Amendment No. 22, also in the names of Senators Boyhan and McDowell, if accepted, would remove necessary enabling provisions that are essential for the correct functioning of the envisaged exempted development regulations. For that reason, I am not in a position to accept this amendment.
Amendment No. 23, as proposed by Senators Higgins, Ruane, Black and Flynn, inserts a new subsection into section 9 relating to regulation-making powers that would see the introduction of prescribed screening criteria to determine if a given activity has a significant impact on the environment. Section 9(3) already provides that development cannot be exempted development where an environmental impact assessment or an appropriate assessment is required. In practical terms this will mean, subject to subsection (6), that where it is determined a development will have a significant impact on the environment, that development cannot be exempted development. This is a reasonable threshold, which in my opinion does not require further alteration in the manner suggested under amendment No. 23 and for this reason, unfortunately, I am not in a position to accept the Senators' position.

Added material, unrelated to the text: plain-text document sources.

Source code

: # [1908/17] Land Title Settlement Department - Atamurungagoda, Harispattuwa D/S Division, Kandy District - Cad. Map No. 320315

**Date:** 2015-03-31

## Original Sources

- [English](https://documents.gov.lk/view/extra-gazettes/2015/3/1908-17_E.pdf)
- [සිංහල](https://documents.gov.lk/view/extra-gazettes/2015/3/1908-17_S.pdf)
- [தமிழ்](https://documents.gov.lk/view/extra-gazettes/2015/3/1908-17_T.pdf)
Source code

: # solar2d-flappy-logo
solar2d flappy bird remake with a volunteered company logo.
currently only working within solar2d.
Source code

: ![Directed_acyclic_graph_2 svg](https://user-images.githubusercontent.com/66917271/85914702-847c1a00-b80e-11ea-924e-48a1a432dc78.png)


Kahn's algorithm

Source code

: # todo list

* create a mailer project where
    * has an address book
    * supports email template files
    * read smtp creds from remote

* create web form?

Amendment No. 24, as proposed by Senators Boyhan, McDowell, Higgins, Ruane, Black and Flynn, intends to delete section 9(6).It is important to note that regulations under subsection (6) can only be made where the development in question is permitted under another enactment and all environmental requirements have been adhered to. The purpose of this subsection is to prevent or reduce any unnecessary duplication of administrative processes. This provision is needed and must be retained. For that reason, I am not in a position to accept the amendment.
Amendments No. 25 to 27, inclusive, are linked and are proposed by Senators Higgins, Ruane, Black and Flynn. The purpose of these amendments is to add a new paragraph (c) to subsection (6) to provide for additional requirements relating to development that does not require an environmental impact assessment or appropriate assessment. The proposed new paragraph will not work for the purposes of subsection (6). This is because, as per paragraph (b), subsection (6) can only come into effect where an environmental impact assessment or an appropriate assessment is required to be carried out. For this reason, I am not in a position to accept this amendment.

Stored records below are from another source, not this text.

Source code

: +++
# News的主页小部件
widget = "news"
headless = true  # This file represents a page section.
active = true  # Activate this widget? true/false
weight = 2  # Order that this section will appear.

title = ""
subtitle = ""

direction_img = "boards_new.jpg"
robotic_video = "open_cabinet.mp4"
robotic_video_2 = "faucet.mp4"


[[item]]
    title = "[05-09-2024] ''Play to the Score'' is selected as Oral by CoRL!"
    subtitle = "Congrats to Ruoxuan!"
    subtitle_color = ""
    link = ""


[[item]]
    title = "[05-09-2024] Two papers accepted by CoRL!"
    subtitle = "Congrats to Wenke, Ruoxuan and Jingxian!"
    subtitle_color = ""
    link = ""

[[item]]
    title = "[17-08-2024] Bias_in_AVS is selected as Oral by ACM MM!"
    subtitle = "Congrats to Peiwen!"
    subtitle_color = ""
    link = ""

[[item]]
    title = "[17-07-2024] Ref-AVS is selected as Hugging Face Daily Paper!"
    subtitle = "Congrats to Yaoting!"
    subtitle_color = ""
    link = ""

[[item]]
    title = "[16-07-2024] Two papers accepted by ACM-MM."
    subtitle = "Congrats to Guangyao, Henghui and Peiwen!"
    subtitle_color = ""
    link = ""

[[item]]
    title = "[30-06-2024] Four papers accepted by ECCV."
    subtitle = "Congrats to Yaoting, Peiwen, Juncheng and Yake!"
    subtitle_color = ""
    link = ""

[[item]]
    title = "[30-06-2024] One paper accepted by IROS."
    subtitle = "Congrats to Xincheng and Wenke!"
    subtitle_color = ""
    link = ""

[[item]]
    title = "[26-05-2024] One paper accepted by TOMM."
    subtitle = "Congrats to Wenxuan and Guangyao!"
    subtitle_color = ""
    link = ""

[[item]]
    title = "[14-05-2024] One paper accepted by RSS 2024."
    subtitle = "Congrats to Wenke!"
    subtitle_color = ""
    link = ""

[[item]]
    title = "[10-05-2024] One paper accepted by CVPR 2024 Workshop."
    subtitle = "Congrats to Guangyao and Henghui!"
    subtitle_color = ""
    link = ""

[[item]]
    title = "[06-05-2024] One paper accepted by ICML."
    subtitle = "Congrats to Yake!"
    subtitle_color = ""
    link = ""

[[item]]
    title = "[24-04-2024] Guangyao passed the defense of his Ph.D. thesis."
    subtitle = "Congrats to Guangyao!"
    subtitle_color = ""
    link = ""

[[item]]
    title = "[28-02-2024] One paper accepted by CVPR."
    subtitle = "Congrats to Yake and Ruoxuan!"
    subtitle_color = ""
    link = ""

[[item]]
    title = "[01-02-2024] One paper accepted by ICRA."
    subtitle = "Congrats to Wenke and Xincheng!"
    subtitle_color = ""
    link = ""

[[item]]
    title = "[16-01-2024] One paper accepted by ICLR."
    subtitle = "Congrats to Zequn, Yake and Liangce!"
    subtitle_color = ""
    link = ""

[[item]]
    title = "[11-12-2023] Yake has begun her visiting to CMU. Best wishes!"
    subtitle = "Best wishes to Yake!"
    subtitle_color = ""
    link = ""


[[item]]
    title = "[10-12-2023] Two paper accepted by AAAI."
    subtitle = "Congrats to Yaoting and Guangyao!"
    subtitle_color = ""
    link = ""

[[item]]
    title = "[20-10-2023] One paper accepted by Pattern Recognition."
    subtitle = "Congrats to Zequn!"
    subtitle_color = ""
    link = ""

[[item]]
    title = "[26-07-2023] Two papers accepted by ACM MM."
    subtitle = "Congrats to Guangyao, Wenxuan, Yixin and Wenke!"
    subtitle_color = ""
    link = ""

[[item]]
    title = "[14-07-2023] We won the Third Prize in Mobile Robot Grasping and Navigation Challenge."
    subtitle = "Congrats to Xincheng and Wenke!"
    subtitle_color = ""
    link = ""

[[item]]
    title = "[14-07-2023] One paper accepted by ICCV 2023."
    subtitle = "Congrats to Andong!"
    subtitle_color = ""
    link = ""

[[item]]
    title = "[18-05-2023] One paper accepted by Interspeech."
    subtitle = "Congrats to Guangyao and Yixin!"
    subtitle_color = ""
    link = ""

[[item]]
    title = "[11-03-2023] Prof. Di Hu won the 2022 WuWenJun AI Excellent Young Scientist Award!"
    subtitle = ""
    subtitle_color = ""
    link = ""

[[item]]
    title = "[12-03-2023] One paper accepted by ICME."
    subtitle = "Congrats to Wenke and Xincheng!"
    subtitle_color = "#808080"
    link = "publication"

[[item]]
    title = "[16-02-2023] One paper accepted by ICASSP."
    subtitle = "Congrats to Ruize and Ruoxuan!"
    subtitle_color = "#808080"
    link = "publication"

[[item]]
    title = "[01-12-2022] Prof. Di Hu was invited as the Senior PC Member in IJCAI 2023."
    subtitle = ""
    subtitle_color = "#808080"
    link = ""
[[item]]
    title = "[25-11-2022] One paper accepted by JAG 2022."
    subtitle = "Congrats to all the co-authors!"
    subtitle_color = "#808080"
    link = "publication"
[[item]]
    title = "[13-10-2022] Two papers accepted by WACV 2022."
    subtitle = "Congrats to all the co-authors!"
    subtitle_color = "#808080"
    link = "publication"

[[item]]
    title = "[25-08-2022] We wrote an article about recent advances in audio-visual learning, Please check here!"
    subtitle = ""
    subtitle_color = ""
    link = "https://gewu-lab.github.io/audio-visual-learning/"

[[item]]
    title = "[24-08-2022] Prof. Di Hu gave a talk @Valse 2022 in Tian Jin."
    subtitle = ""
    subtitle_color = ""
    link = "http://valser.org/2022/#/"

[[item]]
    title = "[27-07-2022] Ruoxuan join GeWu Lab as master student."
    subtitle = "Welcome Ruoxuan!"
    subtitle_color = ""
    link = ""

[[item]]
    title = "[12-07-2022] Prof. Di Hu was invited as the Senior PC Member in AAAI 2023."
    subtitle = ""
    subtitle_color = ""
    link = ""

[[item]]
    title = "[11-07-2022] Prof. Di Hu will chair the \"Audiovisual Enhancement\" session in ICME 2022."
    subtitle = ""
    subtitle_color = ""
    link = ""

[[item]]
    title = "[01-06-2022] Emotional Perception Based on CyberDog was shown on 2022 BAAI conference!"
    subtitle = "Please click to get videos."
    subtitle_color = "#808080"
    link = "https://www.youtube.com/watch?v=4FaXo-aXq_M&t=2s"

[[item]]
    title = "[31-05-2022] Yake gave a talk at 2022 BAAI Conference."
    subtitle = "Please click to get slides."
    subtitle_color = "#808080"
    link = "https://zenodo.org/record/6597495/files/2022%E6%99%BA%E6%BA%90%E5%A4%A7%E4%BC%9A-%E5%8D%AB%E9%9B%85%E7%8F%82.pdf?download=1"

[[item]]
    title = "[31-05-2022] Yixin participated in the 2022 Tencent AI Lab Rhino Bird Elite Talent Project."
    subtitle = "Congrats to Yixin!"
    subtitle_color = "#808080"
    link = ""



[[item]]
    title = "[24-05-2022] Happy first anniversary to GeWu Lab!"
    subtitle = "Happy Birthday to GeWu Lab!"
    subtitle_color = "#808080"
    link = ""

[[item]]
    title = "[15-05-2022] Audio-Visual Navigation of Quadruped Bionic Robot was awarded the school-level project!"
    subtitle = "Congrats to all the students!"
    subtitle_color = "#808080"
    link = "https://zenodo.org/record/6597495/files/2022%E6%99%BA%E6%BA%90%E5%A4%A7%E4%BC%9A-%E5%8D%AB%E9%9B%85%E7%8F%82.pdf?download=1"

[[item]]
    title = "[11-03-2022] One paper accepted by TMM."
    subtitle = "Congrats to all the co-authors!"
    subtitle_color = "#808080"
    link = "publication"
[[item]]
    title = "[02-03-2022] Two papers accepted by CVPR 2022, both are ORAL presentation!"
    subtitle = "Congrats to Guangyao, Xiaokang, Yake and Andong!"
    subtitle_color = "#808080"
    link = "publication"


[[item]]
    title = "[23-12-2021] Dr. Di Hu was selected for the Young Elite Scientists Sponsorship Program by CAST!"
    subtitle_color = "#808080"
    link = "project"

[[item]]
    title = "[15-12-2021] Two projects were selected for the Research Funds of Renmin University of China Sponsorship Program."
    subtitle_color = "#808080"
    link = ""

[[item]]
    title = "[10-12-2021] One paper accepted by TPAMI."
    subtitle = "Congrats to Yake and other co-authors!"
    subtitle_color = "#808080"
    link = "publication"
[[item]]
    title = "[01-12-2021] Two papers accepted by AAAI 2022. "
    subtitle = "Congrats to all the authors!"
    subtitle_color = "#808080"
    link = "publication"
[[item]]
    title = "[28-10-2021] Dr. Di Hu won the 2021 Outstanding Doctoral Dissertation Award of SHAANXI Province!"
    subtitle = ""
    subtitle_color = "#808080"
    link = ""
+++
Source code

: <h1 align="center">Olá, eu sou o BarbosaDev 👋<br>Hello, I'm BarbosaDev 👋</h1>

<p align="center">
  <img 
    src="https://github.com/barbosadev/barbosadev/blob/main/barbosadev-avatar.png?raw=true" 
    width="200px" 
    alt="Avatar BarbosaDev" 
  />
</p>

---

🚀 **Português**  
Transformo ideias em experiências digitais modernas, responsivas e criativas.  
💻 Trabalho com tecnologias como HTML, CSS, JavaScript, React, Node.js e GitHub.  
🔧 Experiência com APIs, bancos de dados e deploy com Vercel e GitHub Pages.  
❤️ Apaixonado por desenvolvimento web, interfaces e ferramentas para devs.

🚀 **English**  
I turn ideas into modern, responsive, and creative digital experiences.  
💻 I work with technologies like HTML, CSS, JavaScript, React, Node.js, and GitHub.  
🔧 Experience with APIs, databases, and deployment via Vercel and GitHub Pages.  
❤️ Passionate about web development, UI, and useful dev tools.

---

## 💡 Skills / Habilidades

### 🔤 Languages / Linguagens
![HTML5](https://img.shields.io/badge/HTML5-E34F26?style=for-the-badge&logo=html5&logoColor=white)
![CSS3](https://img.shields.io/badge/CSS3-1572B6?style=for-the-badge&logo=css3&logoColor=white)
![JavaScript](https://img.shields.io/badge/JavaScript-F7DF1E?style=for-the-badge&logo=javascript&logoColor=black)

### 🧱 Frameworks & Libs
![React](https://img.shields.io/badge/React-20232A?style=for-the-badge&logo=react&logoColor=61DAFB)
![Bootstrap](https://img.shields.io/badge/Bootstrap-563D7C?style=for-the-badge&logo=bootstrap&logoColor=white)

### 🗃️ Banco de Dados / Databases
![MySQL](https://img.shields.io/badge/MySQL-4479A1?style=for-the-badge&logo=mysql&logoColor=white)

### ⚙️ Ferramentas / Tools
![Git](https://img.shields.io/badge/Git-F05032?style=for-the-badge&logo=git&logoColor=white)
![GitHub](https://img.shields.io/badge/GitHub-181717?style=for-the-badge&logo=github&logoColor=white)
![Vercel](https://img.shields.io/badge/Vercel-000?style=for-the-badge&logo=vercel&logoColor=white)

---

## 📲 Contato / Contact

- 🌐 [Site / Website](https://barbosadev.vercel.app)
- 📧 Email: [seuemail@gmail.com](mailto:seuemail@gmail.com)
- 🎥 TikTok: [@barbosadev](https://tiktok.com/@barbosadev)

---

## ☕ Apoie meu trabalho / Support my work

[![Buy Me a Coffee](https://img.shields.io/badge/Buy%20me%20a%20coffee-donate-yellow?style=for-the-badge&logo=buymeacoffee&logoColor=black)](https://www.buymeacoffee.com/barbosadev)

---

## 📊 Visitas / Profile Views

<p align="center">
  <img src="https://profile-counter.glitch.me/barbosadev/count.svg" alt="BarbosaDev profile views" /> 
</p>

Amendment No. 28 is also proposed by Senators Higgins, Ruane, Black and Flynn. It relates to the deletion of transitional provisions provided under section 9(10). The latter is required to ensure development that is the subject of a declaration made under section 181(2A) of the Act of 2000 or the subject of a declaration made under section 181B(4) or (4A) of the Act of 2000 is deemed to be exempted development for the purposes of the enacted Bill.